If noble Lords support Amendment 33, in the name of the noble Lord, Lord Anderson, as the Government will, IPCO will have close to real-time oversight of every single criminal conduct authorisation granted by each public authority. This will be another important safeguard to ensure that the power is being used properly and appropriately. IPCO will almost definitely flag where this is not the case, or if there are training requirements.
I can confirm that my noble friend Lord King is absolutely right: there were originally 34 authorities. There are now 14, so, far from expanding that list, we are contracting it. In response to my noble friend Lady McIntosh of Pickering, I can confirm that the IPC will consider the authorisation of wider public authorities in his annual report, which will be public.

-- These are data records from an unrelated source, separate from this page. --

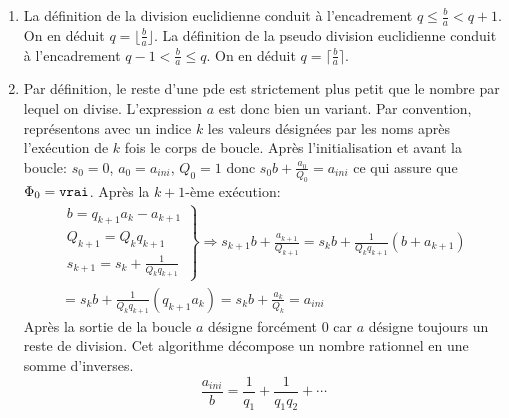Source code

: \begin{enumerate}
  \item La définition de la division euclidienne conduit à l'encadrement $q\leq \frac{b}{a} < q+1$. On en déduit $q=\lfloor \frac{b}{a}\rfloor$.\newline
La définition de la pseudo division euclidienne conduit à l'encadrement $q-1 < \frac{b}{a} \leq  q$. On en déduit $q=\lceil \frac{b}{a}\rceil$.
\item Par définition, le reste d'une pde est strictement plus petit que le nombre par lequel on divise. L'expression $a$ est donc bien un variant.\newline
Par convention, représentons avec un indice $k$ les valeurs désignées par les noms après l'exécution de $k$ fois le corps de boucle.\newline
Après l'initialisation et avant la boucle: $s_0=0$, $a_0=a_{ini}$, $Q_0=1$ donc $s_0b+\frac{a_0}{Q_0}=a_{ini}$ ce qui assure que $\Phi_0=\verb|vrai|$.\newline
Après la $k+1$-ème exécution:
\begin{multline*}
\left. 
\begin{aligned}
b = q_{k+1}a_k - a_{k+1}\\
Q_{k+1} = Q_k q_{k+1}\\
s_{k+1} = s_k + \frac{1}{Q_k q_{k+1}}
\end{aligned}
\right\rbrace \Rightarrow
s_{k+1}b + \frac{a_{k+1}}{Q_{k+1}}=
s_kb+\frac{1}{Q_kq_{k+1}}(b+a_{k+1})\\
= s_kb+\frac{1}{Q_kq_{k+1}}(q_{k+1}a_k)
= s_kb+\frac{a_k}{Q_k} = a_{ini}
\end{multline*}
Après la sortie de la boucle $a$ désigne forcément $0$ car $a$ désigne toujours un reste de division. Cet algorithme décompose un nombre rationnel en une somme d'inverses.
\begin{displaymath}
  \frac{a_{ini}}{b} = \frac{1}{q_1}+ \frac{1}{q_1q_2}+ \cdots
\end{displaymath}

\end{enumerate}
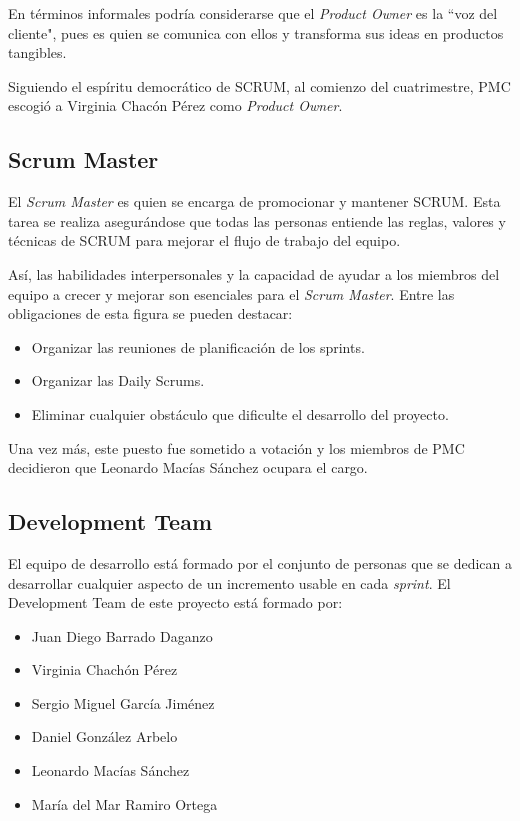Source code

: \documentclass[../DocumentoOficial.tex]{subfiles}
\begin{document}
En términos informales podría considerarse que el \textit{Product Owner} es la ``voz del cliente", pues es quien se comunica con ellos y transforma sus ideas en productos tangibles.

Siguiendo el espíritu democrático de SCRUM, al comienzo del cuatrimestre, PMC escogió a Virginia Chacón Pérez como \textit{Product Owner}.

\subsection{Scrum Master}
El \textit{Scrum Master} es quien se encarga de promocionar y mantener  SCRUM. Esta tarea se realiza asegurándose que todas las personas entiende las reglas, valores y técnicas de SCRUM para mejorar el flujo de trabajo del equipo.

Así, las habilidades interpersonales y la capacidad de ayudar a los miembros del equipo a crecer y mejorar son esenciales para el \textit{Scrum Master}. Entre las obligaciones de esta figura se pueden destacar:
\begin{itemize}
\item Organizar las reuniones de planificación de los sprints.
\item Organizar las Daily Scrums.
\item Eliminar cualquier obstáculo que dificulte el desarrollo del proyecto.
\end{itemize}

Una vez más, este puesto fue sometido a votación y los miembros de PMC decidieron que Leonardo Macías Sánchez ocupara el cargo.

\subsection{Development Team}
El equipo de desarrollo está formado por el conjunto de personas que se dedican a desarrollar cualquier aspecto de un incremento usable en cada \textit{sprint}. El Development Team de este proyecto está formado por:
\begin{itemize}
\item Juan Diego Barrado Daganzo
\item Virginia Chachón Pérez
\item Sergio Miguel García Jiménez
\item Daniel González Arbelo
\item Leonardo Macías Sánchez
\item María del Mar Ramiro Ortega
\end{itemize}
\end{document}
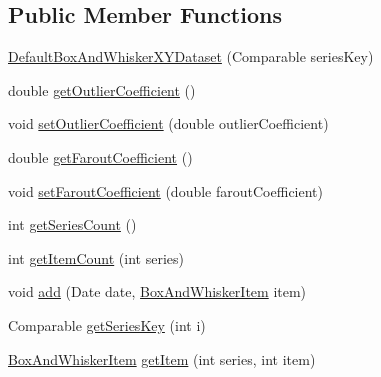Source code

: \subsection*{Public Member Functions}
\begin{DoxyCompactItemize}
\item 
\mbox{\hyperlink{classorg_1_1jfree_1_1data_1_1statistics_1_1_default_box_and_whisker_x_y_dataset_a31f9a719fa9aab91a976f9724d5ce30e}{Default\+Box\+And\+Whisker\+X\+Y\+Dataset}} (Comparable series\+Key)
\item 
double \mbox{\hyperlink{classorg_1_1jfree_1_1data_1_1statistics_1_1_default_box_and_whisker_x_y_dataset_ac47213bfcf3d3a0069a096077ea77531}{get\+Outlier\+Coefficient}} ()
\item 
void \mbox{\hyperlink{classorg_1_1jfree_1_1data_1_1statistics_1_1_default_box_and_whisker_x_y_dataset_afa20bd58ffbcf073b4aadf19b08d52e1}{set\+Outlier\+Coefficient}} (double outlier\+Coefficient)
\item 
double \mbox{\hyperlink{classorg_1_1jfree_1_1data_1_1statistics_1_1_default_box_and_whisker_x_y_dataset_a0e7767b34470a4bb8b74de4c3646e1a9}{get\+Farout\+Coefficient}} ()
\item 
void \mbox{\hyperlink{classorg_1_1jfree_1_1data_1_1statistics_1_1_default_box_and_whisker_x_y_dataset_ad09efbf58cbebab01356d33631e5f578}{set\+Farout\+Coefficient}} (double farout\+Coefficient)
\item 
int \mbox{\hyperlink{classorg_1_1jfree_1_1data_1_1statistics_1_1_default_box_and_whisker_x_y_dataset_acfef7ad3244f539fec7239f4b9b5a397}{get\+Series\+Count}} ()
\item 
int \mbox{\hyperlink{classorg_1_1jfree_1_1data_1_1statistics_1_1_default_box_and_whisker_x_y_dataset_a406199d4c7353865851ff20ec3523d28}{get\+Item\+Count}} (int series)
\item 
void \mbox{\hyperlink{classorg_1_1jfree_1_1data_1_1statistics_1_1_default_box_and_whisker_x_y_dataset_a14130718ba2ad78bb9273684877f8e8c}{add}} (Date date, \mbox{\hyperlink{classorg_1_1jfree_1_1data_1_1statistics_1_1_box_and_whisker_item}{Box\+And\+Whisker\+Item}} item)
\item 
Comparable \mbox{\hyperlink{classorg_1_1jfree_1_1data_1_1statistics_1_1_default_box_and_whisker_x_y_dataset_a2b2ce173b44011ab95a798047f997432}{get\+Series\+Key}} (int i)
\item 
\mbox{\hyperlink{classorg_1_1jfree_1_1data_1_1statistics_1_1_box_and_whisker_item}{Box\+And\+Whisker\+Item}} \mbox{\hyperlink{classorg_1_1jfree_1_1data_1_1statistics_1_1_default_box_and_whisker_x_y_dataset_aafcec2d9efdb0f88cda119a40505c76d}{get\+Item}} (int series, int item)

\end{DoxyCompactItemize}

I would like to give a very topical example of how this power might be used by one of our wider public authorities, the Medicines and Healthcare products Regulatory Agency, which comes under the umbrella of the Department of Health and Social Care in the Bill. The MHRA has responsibility for protecting public health through the regulation of medicinal products, medical devices and blood and blood products in the UK. These products are not ordinary consumer goods and have the ability to cure, prevent and diagnose disease and enhance life. However, they can also cause serious harm. In particular, prescription medicines are, by their very nature, potent and are prescribed to patients by a healthcare professional based on clinical judgment and a patient’s history.
In the UK, strict legal controls govern these products and breaches of these regulations are criminal. Crime involving medicines and medical devices is increasing; they are profitable commodities and unscrupulous individuals and organised crime gangs, which put financial gain before human health, face less risk and less severe penalties compared to trading in, for example, narcotic drugs. The MHRA relies on powers under RIPA, including the power to authorise the use and conduct of CHIS, to investigate and disrupt criminal activity in this area.